Luiz Alca de Sant´Anna

HOMENAGEM AO DIA DE FINADOS

Luiz Gonzaga Alca de Sant´Anna (12/05/1947 - 01/09/2015)

Alca nasceu em Santos e era formado em Direito e Filosofia. Começou sua carreira em A Tribuna em 1978, na Editoria de Variedades, onde permaneceu até 1982. A partir deste ano, passou a escrever crônicas para o jornal. 
Há 15 anos, convidado pela então editora-chefe do jornal, Miriam Guedes, com quem já havia trabalhado na primeira passagem por A Tribuna, assumiu a coluna social no lugar de Thereza Bueno Wolf, que havia se aposentado.

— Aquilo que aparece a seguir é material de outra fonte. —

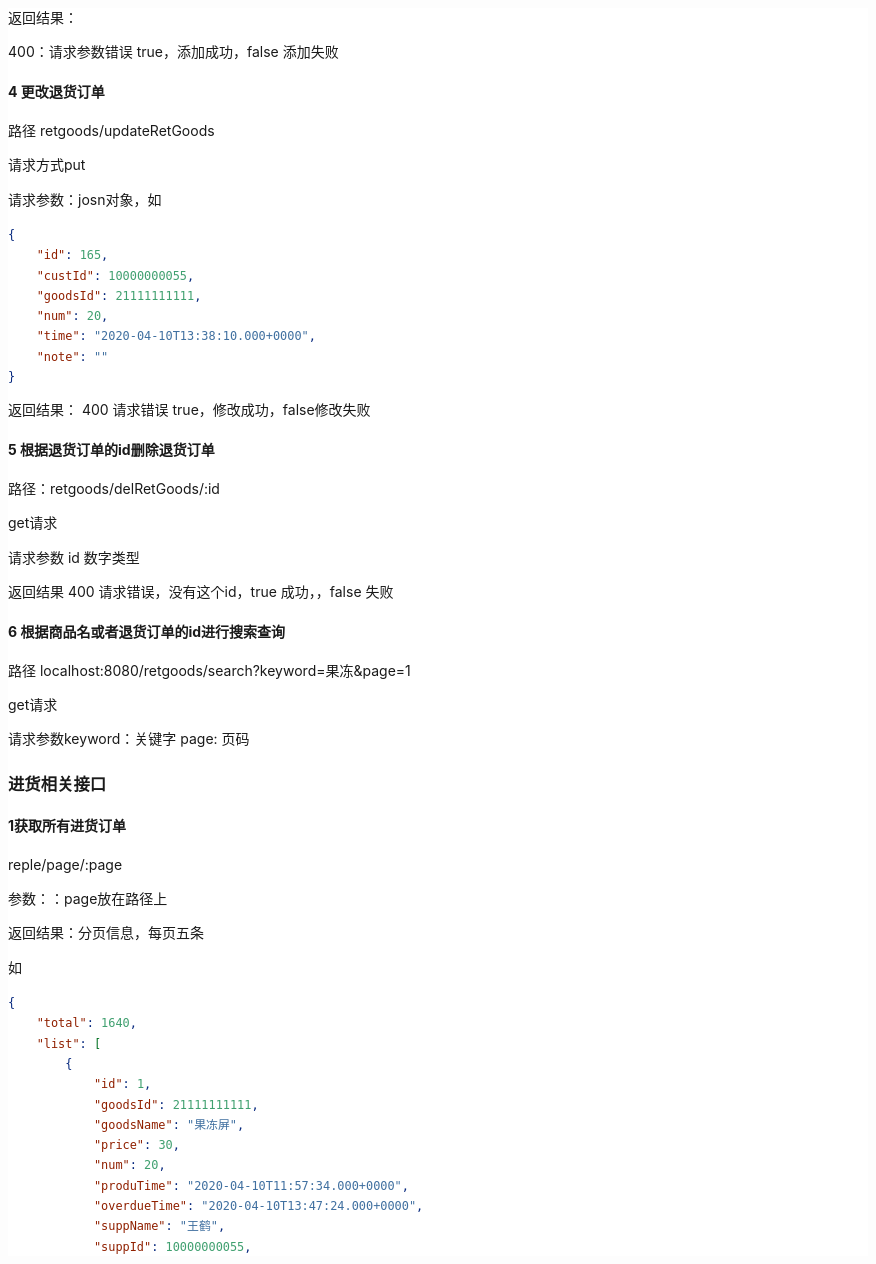 返回结果： 

400：请求参数错误     true，添加成功，false 添加失败



#### 4 更改退货订单

路径 retgoods/updateRetGoods

请求方式put

请求参数：josn对象，如

``` json
{
    "id": 165,
    "custId": 10000000055,
    "goodsId": 21111111111,
    "num": 20,
    "time": "2020-04-10T13:38:10.000+0000",
    "note": ""
}
```

返回结果： 400 请求错误   true，修改成功，false修改失败



#### 5 根据退货订单的id删除退货订单

路径：retgoods/delRetGoods/:id

get请求

请求参数   id   数字类型

返回结果   400  请求错误，没有这个id，true  成功，，false   失败



#### 6 根据商品名或者退货订单的id进行搜索查询

路径  localhost:8080/retgoods/search?keyword=果冻&page=1

get请求

请求参数keyword：关键字   page:  页码

###  进货相关接口

#### 1获取所有进货订单

reple/page/:page

参数：：page放在路径上

返回结果：分页信息，每页五条

如 

``` json
{
    "total": 1640,
    "list": [
        {
            "id": 1,
            "goodsId": 21111111111,
            "goodsName": "果冻屏",
            "price": 30,
            "num": 20,
            "produTime": "2020-04-10T11:57:34.000+0000",
            "overdueTime": "2020-04-10T13:47:24.000+0000",
            "suppName": "王鹤",
            "suppId": 10000000055,
```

Na TV Tribuna, também atuava semanalmente no programa Viver Bem, exibido aos sábados.   
Na área literária, tem cinco livros publicados. O mais recente, Outra Face, lançado em 2008, reúne 100 crônicas, algumas já publicadas em A Tribuna. Escreveu ainda Começa Assim (1979), Quem quiser que conte outra (1982), Mudança de Conversa (1985) e Eu e minha Circunstância (1989). 

Alca faleceu aos 68 anos de infarto no dia 01/09/2015.